• **To do**:
Only a number is expected here: the count of lines in the data that contain "label".

(Given data)

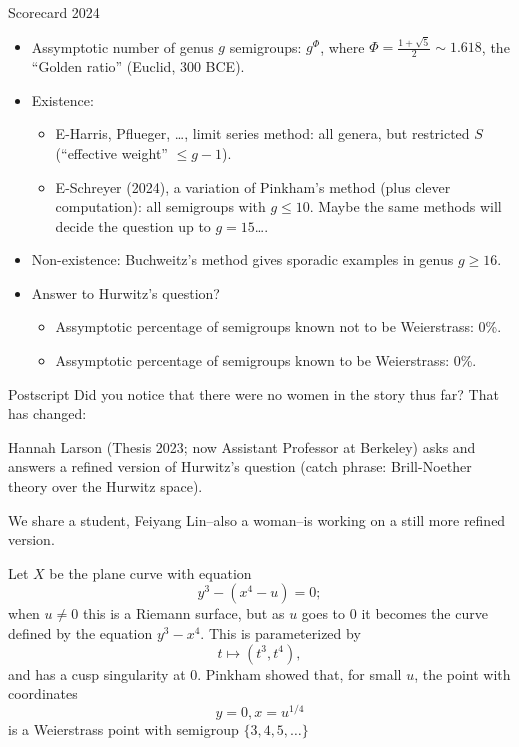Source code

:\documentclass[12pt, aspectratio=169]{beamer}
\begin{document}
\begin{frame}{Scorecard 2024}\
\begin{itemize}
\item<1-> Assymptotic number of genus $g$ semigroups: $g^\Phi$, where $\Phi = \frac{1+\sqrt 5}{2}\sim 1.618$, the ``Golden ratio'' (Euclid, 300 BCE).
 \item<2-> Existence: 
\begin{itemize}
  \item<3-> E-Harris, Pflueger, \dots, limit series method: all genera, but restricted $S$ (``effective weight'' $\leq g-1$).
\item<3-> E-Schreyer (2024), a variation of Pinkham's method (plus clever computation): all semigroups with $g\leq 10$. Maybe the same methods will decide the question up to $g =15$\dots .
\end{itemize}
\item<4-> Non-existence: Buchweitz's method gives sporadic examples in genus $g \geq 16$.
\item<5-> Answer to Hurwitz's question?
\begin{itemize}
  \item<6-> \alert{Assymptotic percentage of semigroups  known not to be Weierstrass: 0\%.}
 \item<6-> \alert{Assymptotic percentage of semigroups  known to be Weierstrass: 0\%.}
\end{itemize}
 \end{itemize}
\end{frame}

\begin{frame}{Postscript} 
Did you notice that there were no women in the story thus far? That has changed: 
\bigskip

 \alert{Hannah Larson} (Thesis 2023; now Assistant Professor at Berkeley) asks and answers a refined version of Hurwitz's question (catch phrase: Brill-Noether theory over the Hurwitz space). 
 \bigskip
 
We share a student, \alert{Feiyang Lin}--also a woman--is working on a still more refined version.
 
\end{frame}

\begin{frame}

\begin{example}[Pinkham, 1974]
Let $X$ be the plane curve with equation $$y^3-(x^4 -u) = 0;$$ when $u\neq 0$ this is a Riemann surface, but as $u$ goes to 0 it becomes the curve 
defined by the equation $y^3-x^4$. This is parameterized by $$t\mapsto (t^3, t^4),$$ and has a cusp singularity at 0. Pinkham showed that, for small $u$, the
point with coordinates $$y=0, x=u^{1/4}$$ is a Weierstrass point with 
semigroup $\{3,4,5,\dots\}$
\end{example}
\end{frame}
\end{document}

(End Given data)
(Given data)

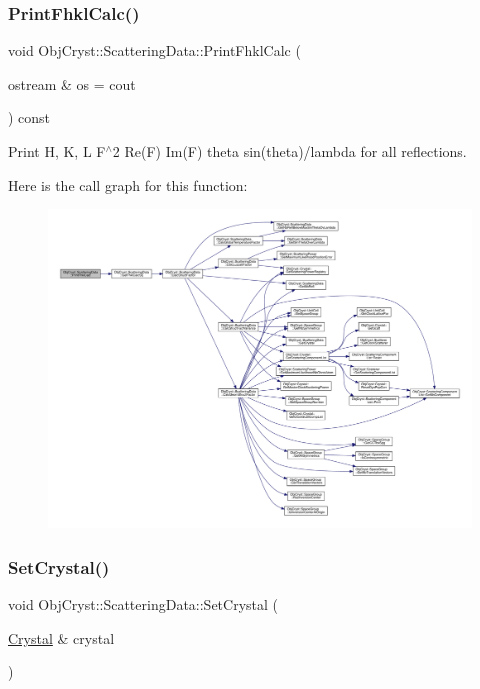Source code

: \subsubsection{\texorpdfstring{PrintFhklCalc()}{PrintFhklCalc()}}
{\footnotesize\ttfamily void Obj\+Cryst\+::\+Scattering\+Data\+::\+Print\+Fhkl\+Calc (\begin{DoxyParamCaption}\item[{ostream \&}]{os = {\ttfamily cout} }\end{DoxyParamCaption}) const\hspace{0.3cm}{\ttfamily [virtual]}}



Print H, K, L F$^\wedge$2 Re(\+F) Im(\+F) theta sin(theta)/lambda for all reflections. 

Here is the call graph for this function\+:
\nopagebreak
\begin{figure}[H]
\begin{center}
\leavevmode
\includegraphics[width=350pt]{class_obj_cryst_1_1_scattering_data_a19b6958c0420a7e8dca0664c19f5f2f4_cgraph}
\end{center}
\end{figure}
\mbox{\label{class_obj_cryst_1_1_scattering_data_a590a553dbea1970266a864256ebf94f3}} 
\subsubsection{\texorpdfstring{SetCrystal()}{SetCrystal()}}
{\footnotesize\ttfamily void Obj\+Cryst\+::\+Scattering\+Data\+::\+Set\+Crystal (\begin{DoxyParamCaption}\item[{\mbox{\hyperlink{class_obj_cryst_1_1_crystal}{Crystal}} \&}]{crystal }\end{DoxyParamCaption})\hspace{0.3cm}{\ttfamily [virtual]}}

(End Given data)
(Given data)

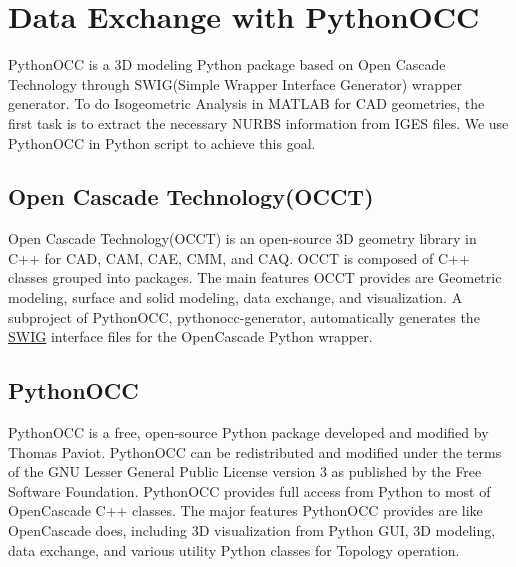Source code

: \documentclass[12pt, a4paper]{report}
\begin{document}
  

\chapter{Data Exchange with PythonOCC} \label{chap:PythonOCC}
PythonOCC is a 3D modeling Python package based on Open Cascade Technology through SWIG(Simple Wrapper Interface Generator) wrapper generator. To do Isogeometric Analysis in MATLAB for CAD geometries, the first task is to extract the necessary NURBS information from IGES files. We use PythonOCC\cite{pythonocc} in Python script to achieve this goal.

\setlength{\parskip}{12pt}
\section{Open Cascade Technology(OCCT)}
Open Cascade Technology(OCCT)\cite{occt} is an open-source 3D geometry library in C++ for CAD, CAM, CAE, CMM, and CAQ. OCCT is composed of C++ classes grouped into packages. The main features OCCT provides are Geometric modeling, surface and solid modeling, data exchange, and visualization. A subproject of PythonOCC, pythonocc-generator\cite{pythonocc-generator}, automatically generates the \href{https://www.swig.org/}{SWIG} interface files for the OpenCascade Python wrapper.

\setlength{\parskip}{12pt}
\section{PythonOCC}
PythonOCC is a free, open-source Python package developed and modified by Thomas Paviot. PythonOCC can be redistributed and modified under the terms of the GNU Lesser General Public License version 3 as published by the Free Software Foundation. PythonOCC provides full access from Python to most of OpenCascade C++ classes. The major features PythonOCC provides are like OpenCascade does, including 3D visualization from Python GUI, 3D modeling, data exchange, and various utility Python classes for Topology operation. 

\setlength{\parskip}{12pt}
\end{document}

(End Given data)

• **Completed exercise**:
2